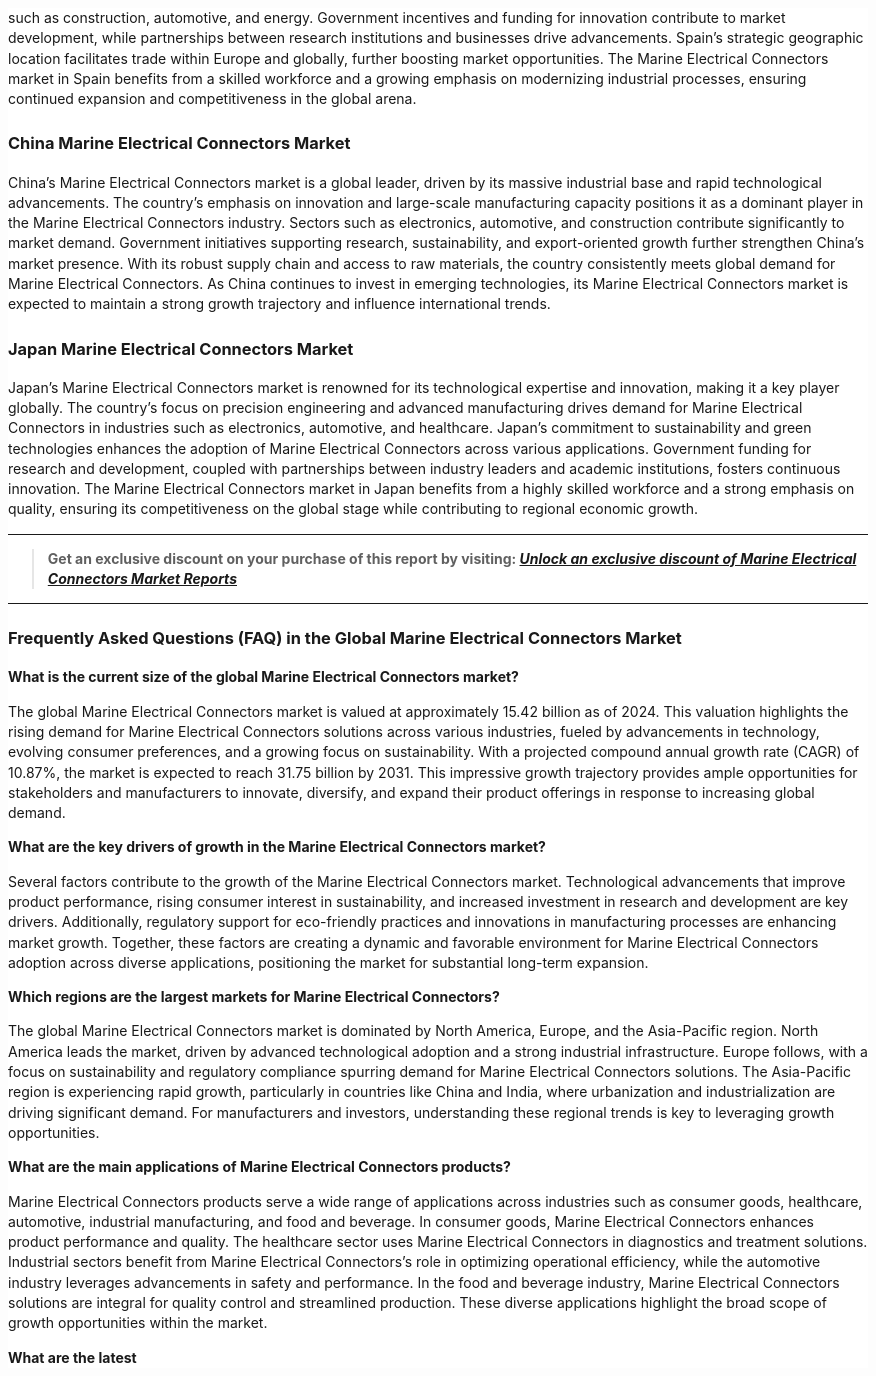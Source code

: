 such as construction, automotive, and energy. Government incentives and funding for innovation contribute to market development, while partnerships between research institutions and businesses drive advancements. Spain&rsquo;s strategic geographic location facilitates trade within Europe and globally, further boosting market opportunities. The Marine Electrical Connectors market in Spain benefits from a skilled workforce and a growing emphasis on modernizing industrial processes, ensuring continued expansion and competitiveness in the global arena.</p><h3>China Marine Electrical Connectors Market</h3><p>China&rsquo;s Marine Electrical Connectors market is a global leader, driven by its massive industrial base and rapid technological advancements. The country&rsquo;s emphasis on innovation and large-scale manufacturing capacity positions it as a dominant player in the Marine Electrical Connectors industry. Sectors such as electronics, automotive, and construction contribute significantly to market demand. Government initiatives supporting research, sustainability, and export-oriented growth further strengthen China&rsquo;s market presence. With its robust supply chain and access to raw materials, the country consistently meets global demand for Marine Electrical Connectors. As China continues to invest in emerging technologies, its Marine Electrical Connectors market is expected to maintain a strong growth trajectory and influence international trends.</p><h3>Japan Marine Electrical Connectors Market</h3><p>Japan&rsquo;s Marine Electrical Connectors market is renowned for its technological expertise and innovation, making it a key player globally. The country&rsquo;s focus on precision engineering and advanced manufacturing drives demand for Marine Electrical Connectors in industries such as electronics, automotive, and healthcare. Japan&rsquo;s commitment to sustainability and green technologies enhances the adoption of Marine Electrical Connectors across various applications. Government funding for research and development, coupled with partnerships between industry leaders and academic institutions, fosters continuous innovation. The Marine Electrical Connectors market in Japan benefits from a highly skilled workforce and a strong emphasis on quality, ensuring its competitiveness on the global stage while contributing to regional economic growth.</p><hr /><blockquote><p><strong>Get an exclusive discount on your purchase of this report by visiting: <em><a href="://marketresearchpulse.com/ask-for-discount/25818?utm_source=Github&amp;utm_medium=029">Unlock an exclusive discount of Marine Electrical Connectors Market Reports</a></em>&nbsp;</strong></p></blockquote><hr /><h3>Frequently Asked Questions (FAQ) in the Global Marine Electrical Connectors Market</h3><p><strong>What is the current size of the global Marine Electrical Connectors market?</strong></p><p>The global Marine Electrical Connectors market is valued at approximately 15.42 billion as of 2024. This valuation highlights the rising demand for Marine Electrical Connectors solutions across various industries, fueled by advancements in technology, evolving consumer preferences, and a growing focus on sustainability. With a projected compound annual growth rate (CAGR) of 10.87%, the market is expected to reach 31.75 billion by 2031. This impressive growth trajectory provides ample opportunities for stakeholders and manufacturers to innovate, diversify, and expand their product offerings in response to increasing global demand.</p><p><strong>What are the key drivers of growth in the Marine Electrical Connectors market?</strong></p><p>Several factors contribute to the growth of the Marine Electrical Connectors market. Technological advancements that improve product performance, rising consumer interest in sustainability, and increased investment in research and development are key drivers. Additionally, regulatory support for eco-friendly practices and innovations in manufacturing processes are enhancing market growth. Together, these factors are creating a dynamic and favorable environment for Marine Electrical Connectors adoption across diverse applications, positioning the market for substantial long-term expansion.</p><p><strong>Which regions are the largest markets for Marine Electrical Connectors?</strong></p><p>The global Marine Electrical Connectors market is dominated by North America, Europe, and the Asia-Pacific region. North America leads the market, driven by advanced technological adoption and a strong industrial infrastructure. Europe follows, with a focus on sustainability and regulatory compliance spurring demand for Marine Electrical Connectors solutions. The Asia-Pacific region is experiencing rapid growth, particularly in countries like China and India, where urbanization and industrialization are driving significant demand. For manufacturers and investors, understanding these regional trends is key to leveraging growth opportunities.</p><p><strong>What are the main applications of Marine Electrical Connectors products?</strong></p><p>Marine Electrical Connectors products serve a wide range of applications across industries such as consumer goods, healthcare, automotive, industrial manufacturing, and food and beverage. In consumer goods, Marine Electrical Connectors enhances product performance and quality. The healthcare sector uses Marine Electrical Connectors in diagnostics and treatment solutions. Industrial sectors benefit from Marine Electrical Connectors&rsquo;s role in optimizing operational efficiency, while the automotive industry leverages advancements in safety and performance. In the food and beverage industry, Marine Electrical Connectors solutions are integral for quality control and streamlined production. These diverse applications highlight the broad scope of growth opportunities within the market.</p><p><strong>What are the latest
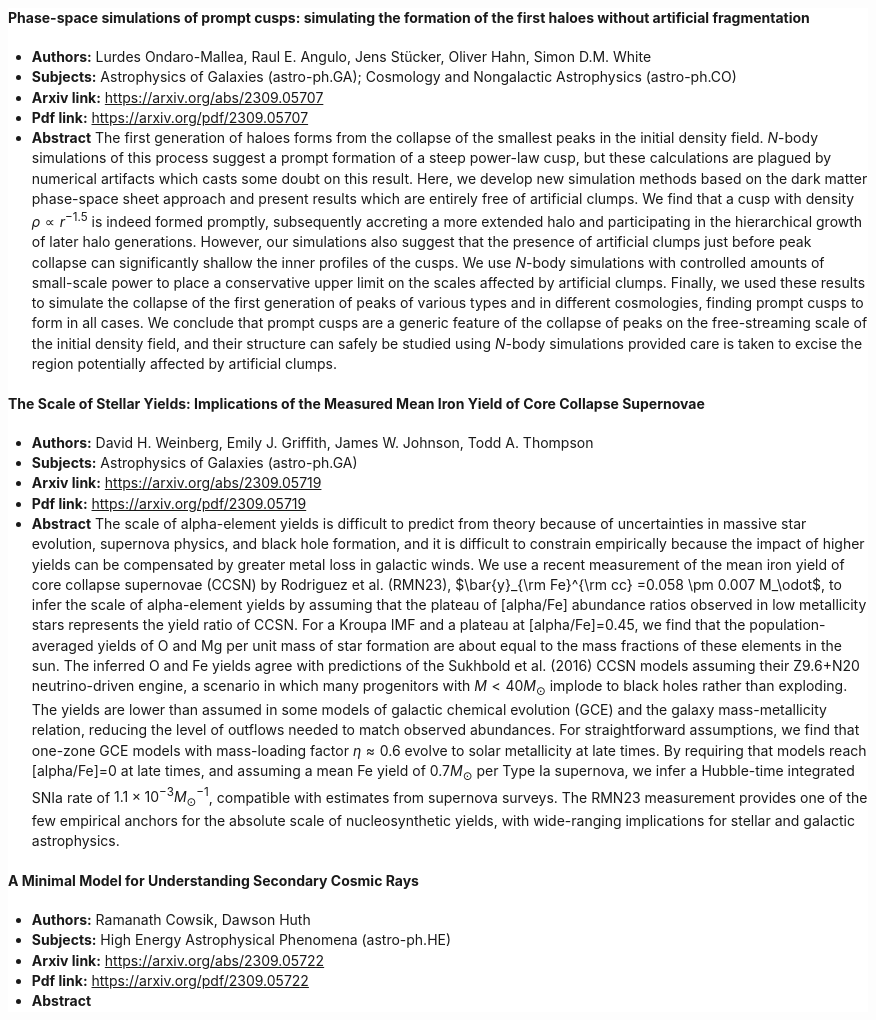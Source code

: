 #### Phase-space simulations of prompt cusps: simulating the formation of the  first haloes without artificial fragmentation
 - **Authors:** Lurdes Ondaro-Mallea, Raul E. Angulo, Jens Stücker, Oliver Hahn, Simon D.M. White
 - **Subjects:** Astrophysics of Galaxies (astro-ph.GA); Cosmology and Nongalactic Astrophysics (astro-ph.CO)
 - **Arxiv link:** https://arxiv.org/abs/2309.05707
 - **Pdf link:** https://arxiv.org/pdf/2309.05707
 - **Abstract**
 The first generation of haloes forms from the collapse of the smallest peaks in the initial density field. $N$-body simulations of this process suggest a prompt formation of a steep power-law cusp, but these calculations are plagued by numerical artifacts which casts some doubt on this result. Here, we develop new simulation methods based on the dark matter phase-space sheet approach and present results which are entirely free of artificial clumps. We find that a cusp with density $\rho\propto r^{-1.5}$ is indeed formed promptly, subsequently accreting a more extended halo and participating in the hierarchical growth of later halo generations. However, our simulations also suggest that the presence of artificial clumps just before peak collapse can significantly shallow the inner profiles of the cusps. We use $N$-body simulations with controlled amounts of small-scale power to place a conservative upper limit on the scales affected by artificial clumps. Finally, we used these results to simulate the collapse of the first generation of peaks of various types and in different cosmologies, finding prompt cusps to form in all cases. We conclude that prompt cusps are a generic feature of the collapse of peaks on the free-streaming scale of the initial density field, and their structure can safely be studied using $N$-body simulations provided care is taken to excise the region potentially affected by artificial clumps.
#### The Scale of Stellar Yields: Implications of the Measured Mean Iron  Yield of Core Collapse Supernovae
 - **Authors:** David H. Weinberg, Emily J. Griffith, James W. Johnson, Todd A. Thompson
 - **Subjects:** Astrophysics of Galaxies (astro-ph.GA)
 - **Arxiv link:** https://arxiv.org/abs/2309.05719
 - **Pdf link:** https://arxiv.org/pdf/2309.05719
 - **Abstract**
 The scale of alpha-element yields is difficult to predict from theory because of uncertainties in massive star evolution, supernova physics, and black hole formation, and it is difficult to constrain empirically because the impact of higher yields can be compensated by greater metal loss in galactic winds. We use a recent measurement of the mean iron yield of core collapse supernovae (CCSN) by Rodriguez et al. (RMN23), $\bar{y}_{\rm Fe}^{\rm cc} =0.058 \pm 0.007 M_\odot$, to infer the scale of alpha-element yields by assuming that the plateau of [alpha/Fe] abundance ratios observed in low metallicity stars represents the yield ratio of CCSN. For a Kroupa IMF and a plateau at [alpha/Fe]=0.45, we find that the population-averaged yields of O and Mg per unit mass of star formation are about equal to the mass fractions of these elements in the sun. The inferred O and Fe yields agree with predictions of the Sukhbold et al. (2016) CCSN models assuming their Z9.6+N20 neutrino-driven engine, a scenario in which many progenitors with $M<40M_\odot$ implode to black holes rather than exploding. The yields are lower than assumed in some models of galactic chemical evolution (GCE) and the galaxy mass-metallicity relation, reducing the level of outflows needed to match observed abundances. For straightforward assumptions, we find that one-zone GCE models with mass-loading factor $\eta\approx 0.6$ evolve to solar metallicity at late times. By requiring that models reach [alpha/Fe]=0 at late times, and assuming a mean Fe yield of $0.7M_\odot$ per Type Ia supernova, we infer a Hubble-time integrated SNIa rate of $1.1\times 10^{-3} M_\odot^{-1}$, compatible with estimates from supernova surveys. The RMN23 measurement provides one of the few empirical anchors for the absolute scale of nucleosynthetic yields, with wide-ranging implications for stellar and galactic astrophysics.
#### A Minimal Model for Understanding Secondary Cosmic Rays
 - **Authors:** Ramanath Cowsik, Dawson Huth
 - **Subjects:** High Energy Astrophysical Phenomena (astro-ph.HE)
 - **Arxiv link:** https://arxiv.org/abs/2309.05722
 - **Pdf link:** https://arxiv.org/pdf/2309.05722
 - **Abstract**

=-=-=-=-=

▶ _Task objective_
Bring together each line above where the string "haloes" turns up.

▶ _Solution for this exercise_
: #### Phase-space simulations of prompt cusps: simulating the formation of the  first haloes without artificial fragmentation
 The first generation of haloes forms from the collapse of the smallest peaks in the initial density field. $N$-body simulations of this process suggest a prompt formation of a steep power-law cusp, but these calculations are plagued by numerical artifacts which casts some doubt on this result. Here, we develop new simulation methods based on the dark matter phase-space sheet approach and present results which are entirely free of artificial clumps. We find that a cusp with density $\rho\propto r^{-1.5}$ is indeed formed promptly, subsequently accreting a more extended halo and participating in the hierarchical growth of later halo generations. However, our simulations also suggest that the presence of artificial clumps just before peak collapse can significantly shallow the inner profiles of the cusps. We use $N$-body simulations with controlled amounts of small-scale power to place a conservative upper limit on the scales affected by artificial clumps. Finally, we used these results to simulate the collapse of the first generation of peaks of various types and in different cosmologies, finding prompt cusps to form in all cases. We conclude that prompt cusps are a generic feature of the collapse of peaks on the free-streaming scale of the initial density field, and their structure can safely be studied using $N$-body simulations provided care is taken to excise the region potentially affected by artificial clumps.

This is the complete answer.